Scientists at The University of Nottingham have made a major breakthrough that could help shape the future of nanotechnology, by demonstrating for the first time that 3-D molecular structures can be built on a surface.
The discovery could prove a significant step forward towards the development of new nano devices such as cutting-edge optical and electronic technologies and even molecular computers.
In a paper published in the prestigious journal Nature Chemistry, the team of chemists and physicists at Nottingham have shown that by introducing a ‘guest’ molecule they can build molecules upwards from a surface rather than just 2-D formations previously achieved.
The new process involved introducing a guest molecule — in this case a ‘buckyball’ or C60 — on to a surface patterned by an array of tetracarboxylic acid molecules. The spherical shape of the buckyballs means they sit above the surface of the molecule and encourage other molecules to form around them. It offers scientists a completely new and controlled way of building up additional layers on the surface of the molecule.

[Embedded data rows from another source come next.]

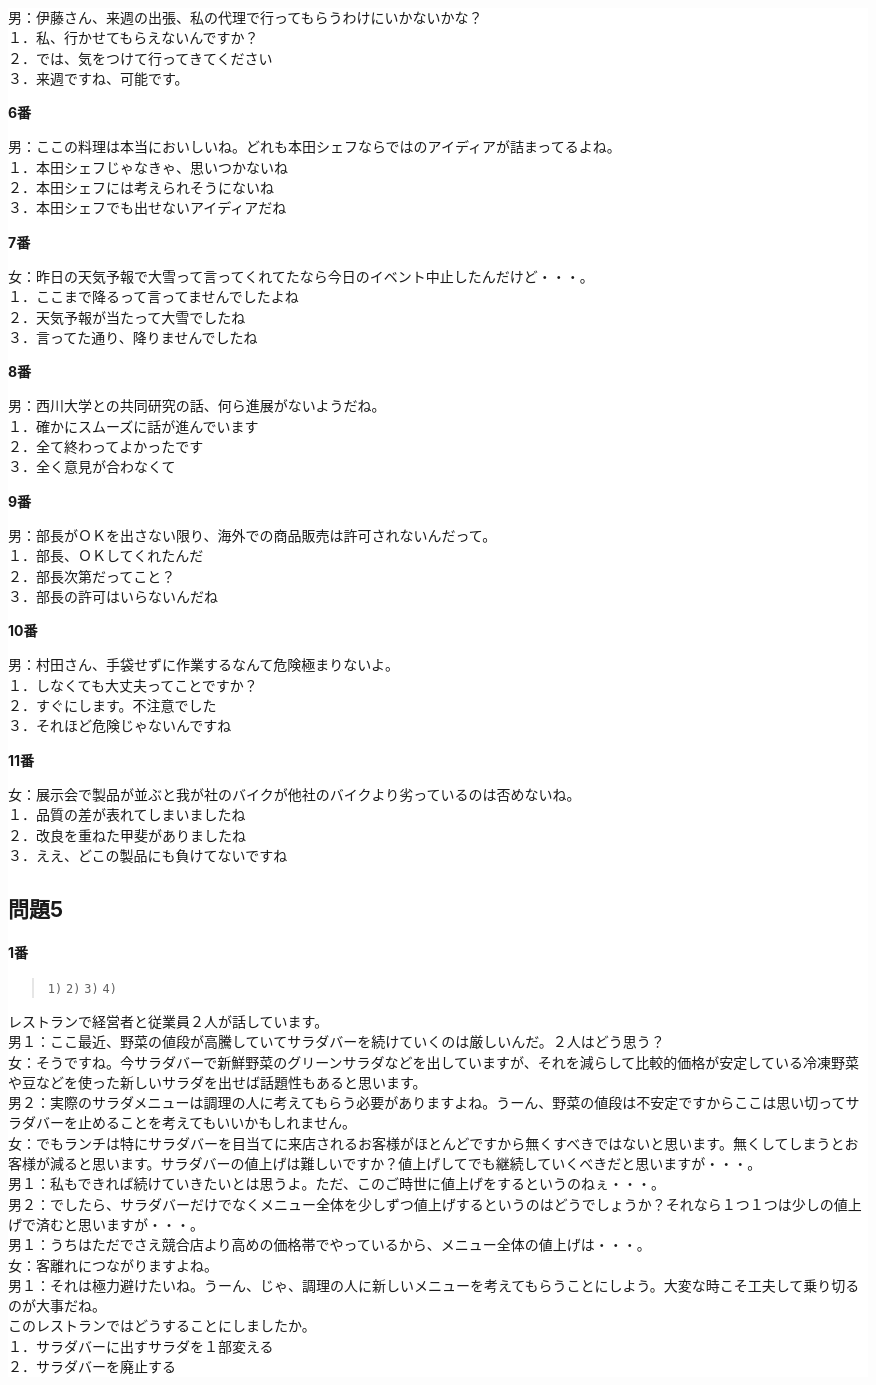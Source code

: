男：伊藤さん、来週の出張、私の代理で行ってもらうわけにいかないかな？  
１．私、行かせてもらえないんですか？  
２．では、気をつけて行ってきてください  
３．来週ですね、可能です。

**6番**

男：ここの料理は本当においしいね。どれも本田シェフならではのアイディアが詰まってるよね。  
１．本田シェフじゃなきゃ、思いつかないね  
２．本田シェフには考えられそうにないね  
３．本田シェフでも出せないアイディアだね

**7番**

女：昨日の天気予報で大雪って言ってくれてたなら今日のイベント中止したんだけど・・・。  
１．ここまで降るって言ってませんでしたよね  
２．天気予報が当たって大雪でしたね  
３．言ってた通り、降りませんでしたね

**8番**

男：西川大学との共同研究の話、何ら進展がないようだね。  
１．確かにスムーズに話が進んでいます  
２．全て終わってよかったです  
３．全く意見が合わなくて

**9番**

男：部長がＯＫを出さない限り、海外での商品販売は許可されないんだって。  
１．部長、ＯＫしてくれたんだ  
２．部長次第だってこと？  
３．部長の許可はいらないんだね

**10番**

男：村田さん、手袋せずに作業するなんて危険極まりないよ。  
１．しなくても大丈夫ってことですか？  
２．すぐにします。不注意でした  
３．それほど危険じゃないんですね

**11番**

女：展示会で製品が並ぶと我が社のバイクが他社のバイクより劣っているのは否めないね。  
１．品質の差が表れてしまいましたね  
２．改良を重ねた甲斐がありましたね  
３．ええ、どこの製品にも負けてないですね

## 問題5

**1番**

> `1)`
> `2)`
> `3)`
> `4)`

レストランで経営者と従業員２人が話しています。  
男１：ここ最近、野菜の値段が高騰していてサラダバーを続けていくのは厳しいんだ。２人はどう思う？  
女：そうですね。今サラダバーで新鮮野菜のグリーンサラダなどを出していますが、それを減らして比較的価格が安定している冷凍野菜や豆などを使った新しいサラダを出せば話題性もあると思います。  
男２：実際のサラダメニューは調理の人に考えてもらう必要がありますよね。うーん、野菜の値段は不安定ですからここは思い切ってサラダバーを止めることを考えてもいいかもしれません。  
女：でもランチは特にサラダバーを目当てに来店されるお客様がほとんどですから無くすべきではないと思います。無くしてしまうとお客様が減ると思います。サラダバーの値上げは難しいですか？値上げしてでも継続していくべきだと思いますが・・・。  
男１：私もできれば続けていきたいとは思うよ。ただ、このご時世に値上げをするというのねぇ・・・。  
男２：でしたら、サラダバーだけでなくメニュー全体を少しずつ値上げするというのはどうでしょうか？それなら１つ１つは少しの値上げで済むと思いますが・・・。  
男１：うちはただでさえ競合店より高めの価格帯でやっているから、メニュー全体の値上げは・・・。  
女：客離れにつながりますよね。  
男１：それは極力避けたいね。うーん、じゃ、調理の人に新しいメニューを考えてもらうことにしよう。大変な時こそ工夫して乗り切るのが大事だね。  
このレストランではどうすることにしましたか。  
１．サラダバーに出すサラダを１部変える  
２．サラダバーを廃止する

STM images of different regions of a single layer TPTC network, all scale bars are 23A. (23 Angstroms, 2.3 nanometers)
Self-assembly of planar molecules on a surface can result in the formation of a wide variety of close-packed or porous structures. Two-dimensional porous arrays provide host sites for trapping guest species of suitable size. Here we show that a non-planar guest species (C60) can play a more complex role by promoting the growth of a second layer of host molecules (p-terphenyl-3,5,3″,5″-tetracarboxylic acid) above and parallel to the surface so that self-assembly is extended into the third dimension. The addition of guest molecules and the formation of the second layer are co-dependent. Adding a planar guest (coronene) can displace the C60 and cause reversion to a monolayer arrangement. The system provides an example of a reversible transformation between a planar and a non-planar supramolecular network, an important step towards the controlled self-assembly of functional, three-dimensional, surface-based supramolecular architectures.
The research paper is the second significant breakthrough to be reported by the team in recent weeks. In September, a paper in Nature Communications revealed they had demonstrated for the first time the way in which an irregularly shaped molecule is adsorbed on a surface. It represents a step towards being able to harness the potential of these molecules, which have extremely useful properties, by organising them to form structures. They could offer a way of building new data storage devices that are orders of magnitude smaller than their existing silicon-based counterparts.